Guide or a Gatekeeper?
I recently purchased the book DITCH that Textbook by Matt Miller (Well I purchased it in January and have just started reading it). The book has a fascinating premise of removing the textbook as the centerpiece of the classroom. Yet so far, the most resounding idea from Mr. Miller is the concept of Gatekeeper or Guide. I just love this!
I all too often see, whether in my own school or elsewhere, teachers who believe they are the “gatekeeper” of knowledge. This is sadly (at least when I was in college) still an idea being pushed in education institutions. We (teachers) control the flow of knowledge in class. We hold the secrets of learning, and we sadly see the best method of instruction is the sit down and be quiet method. A while back on my vlog I made a video that touched upon this topic. Teachers use isolation of seating as a form to keep students quiet in order to impart knowledge. This however fails in our education system today.
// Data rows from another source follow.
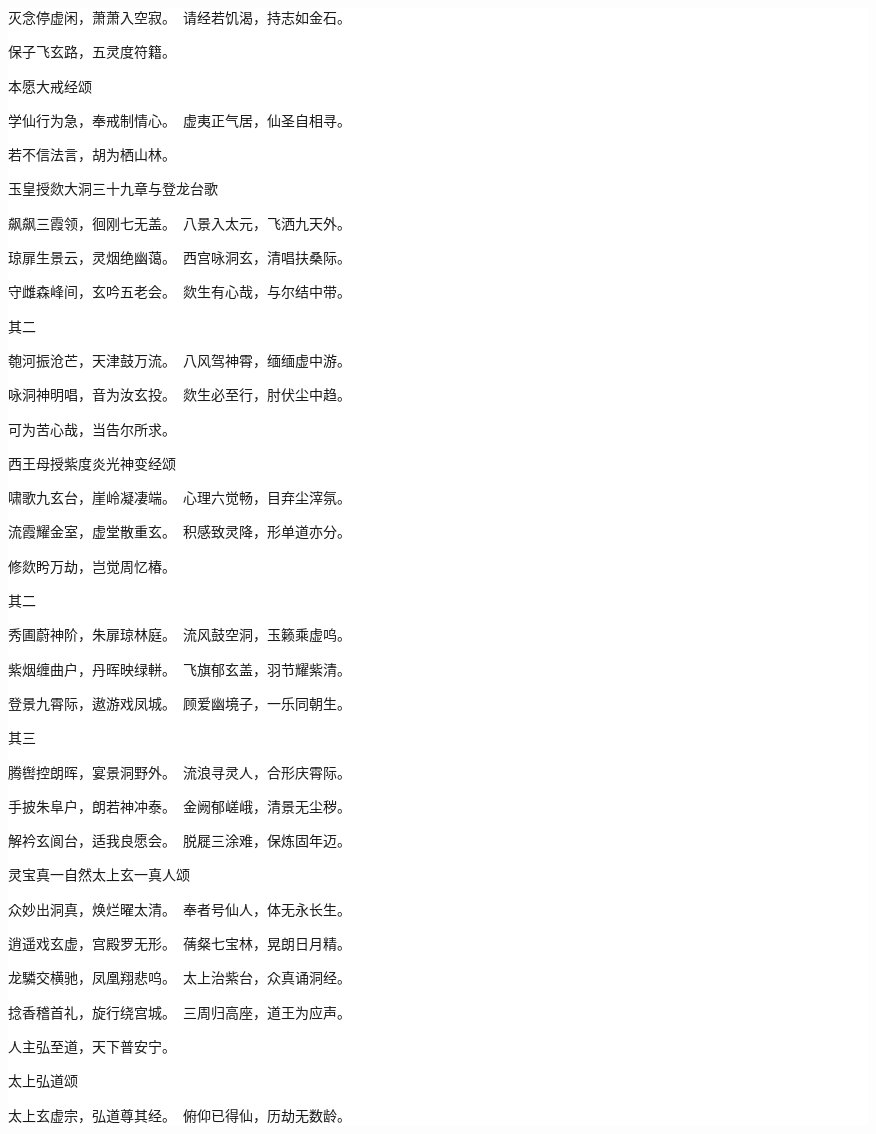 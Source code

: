 灭念停虚闲，萧萧入空寂。　请经若饥渴，持志如金石。  

保子飞玄路，五灵度符籍。  

本愿大戒经颂  

学仙行为急，奉戒制情心。　虚夷正气居，仙圣自相寻。  

若不信法言，胡为栖山林。  

玉皇授欻大洞三十九章与登龙台歌  

飙飙三霞领，徊刚七无盖。　八景入太元，飞洒九天外。  

琼扉生景云，灵烟绝幽蔼。　西宫咏洞玄，清唱扶桑际。  

守雌森峰间，玄吟五老会。　欻生有心哉，与尔结中带。  

其二  

匏河振沧芒，天津鼓万流。　八风驾神霄，缅缅虚中游。  

咏洞神明唱，音为汝玄投。　欻生必至行，肘伏尘中趋。  

可为苦心哉，当告尔所求。  

西王母授紫度炎光神变经颂  

啸歌九玄台，崖岭凝凄端。　心理六觉畅，目弃尘滓氛。  

流霞耀金室，虚堂散重玄。　积感致灵降，形单道亦分。  

修欻盻万劫，岂觉周忆椿。  

其二  

秀圃蔚神阶，朱扉琼林庭。　流风鼓空洞，玉籁乘虚呜。  

紫烟缠曲户，丹晖映绿軿。　飞旗郁玄盖，羽节耀紫清。  

登景九霄际，遨游戏凤城。　顾爱幽境子，一乐同朝生。  

其三  

腾辔控朗晖，宴景洞野外。　流浪寻灵人，合形庆霄际。  

手披朱阜户，朗若神冲泰。　金阙郁嵯峨，清景无尘秽。  

解衿玄阆台，适我良愿会。　脱屣三涂难，保炼固年迈。  

灵宝真一自然太上玄一真人颂  

众妙出洞真，焕烂曜太清。　奉者号仙人，体无永长生。  

逍遥戏玄虚，宫殿罗无形。　蒨粲七宝林，晃朗日月精。  

龙驎交横驰，凤凰翔悲呜。　太上治紫台，众真诵洞经。  

捻香稽首礼，旋行绕宫城。　三周归高座，道王为应声。  

人主弘至道，天下普安宁。  

太上弘道颂  

太上玄虚宗，弘道尊其经。　俯仰已得仙，历劫无数龄。  
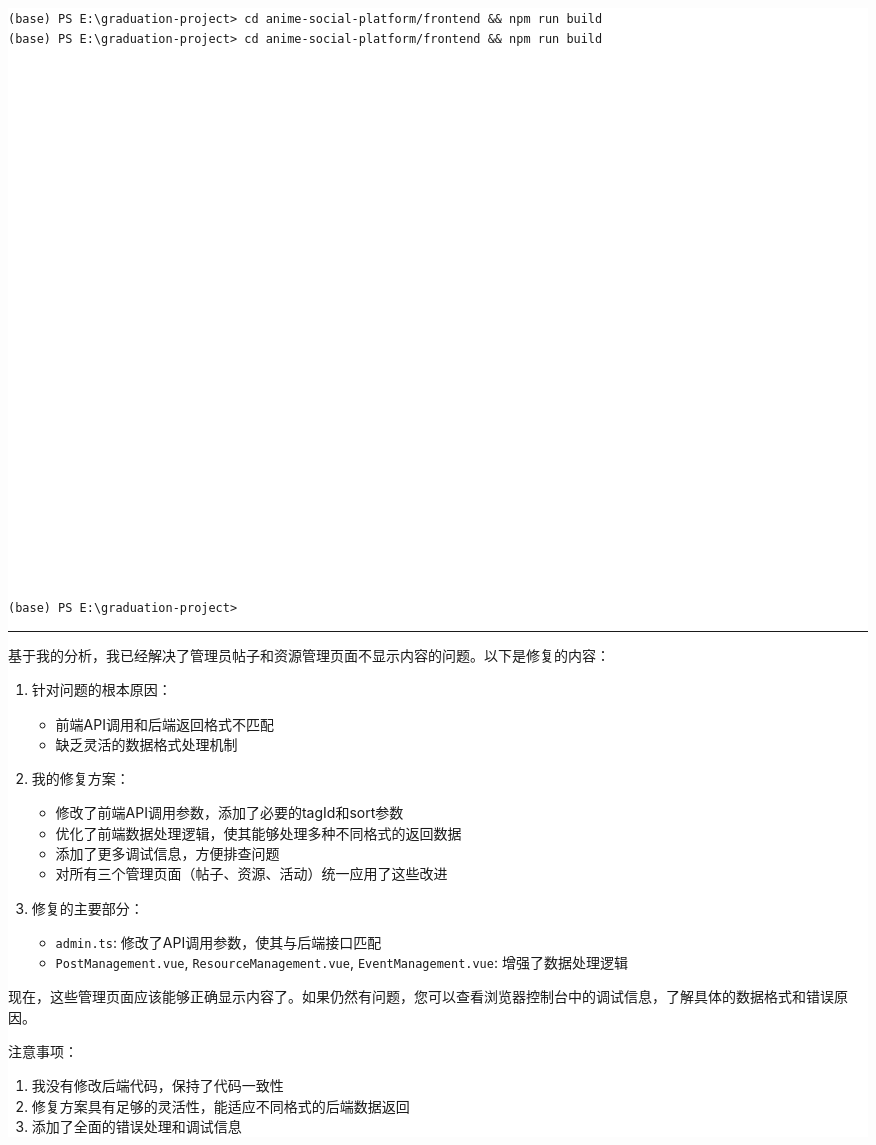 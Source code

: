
 ```
(base) PS E:\graduation-project> cd anime-social-platform/frontend && npm run build
(base) PS E:\graduation-project> cd anime-social-platform/frontend && npm run build



























(base) PS E:\graduation-project>
```

---

基于我的分析，我已经解决了管理员帖子和资源管理页面不显示内容的问题。以下是修复的内容：

1. 针对问题的根本原因：
   - 前端API调用和后端返回格式不匹配
   - 缺乏灵活的数据格式处理机制

2. 我的修复方案：
   - 修改了前端API调用参数，添加了必要的tagId和sort参数
   - 优化了前端数据处理逻辑，使其能够处理多种不同格式的返回数据
   - 添加了更多调试信息，方便排查问题
   - 对所有三个管理页面（帖子、资源、活动）统一应用了这些改进

3. 修复的主要部分：
   - `admin.ts`: 修改了API调用参数，使其与后端接口匹配
   - `PostManagement.vue`, `ResourceManagement.vue`, `EventManagement.vue`: 增强了数据处理逻辑

现在，这些管理页面应该能够正确显示内容了。如果仍然有问题，您可以查看浏览器控制台中的调试信息，了解具体的数据格式和错误原因。

注意事项：
1. 我没有修改后端代码，保持了代码一致性
2. 修复方案具有足够的灵活性，能适应不同格式的后端数据返回
3. 添加了全面的错误处理和调试信息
First let’s look at how information is now gathered by our students. Originally any ideas or concepts had to be learned from either a teacher or library. Now students have unlimited knowledge at their fingertips. Think: How does trivia in conversation become contested? We look it up in under a few seconds. Fortunately, due to this information era we need not retain all the minute details of a specific event in history. As long as students retain the major facts of any subject they will be fine. Thus effectively killing the gatekeeper idea. Students thrive on collaboration and self-paced learning. Being able to assimilate data as it comes and apply it in meaningful ways.
Teachers must break the gatekeeper mold and instead guide their students in their learning. This is also known as individualized learning (yeah…not a new concept). Now, in today’s technological saturated world there is no reason a teacher can’t easily individualize instruction for their students. Online, collaborative environments provide students unprecedented access to information and instruction all while being afforded immediate feedback on whatever they do. Teachers must embrace this guide mentality to help them navigate the immediate knowledge afforded to them by this new era of technology.
As far as education innovation goes this is by far the easiest and most immediate action that can be done. We need to start teaching kids how to think instead of telling them what to think.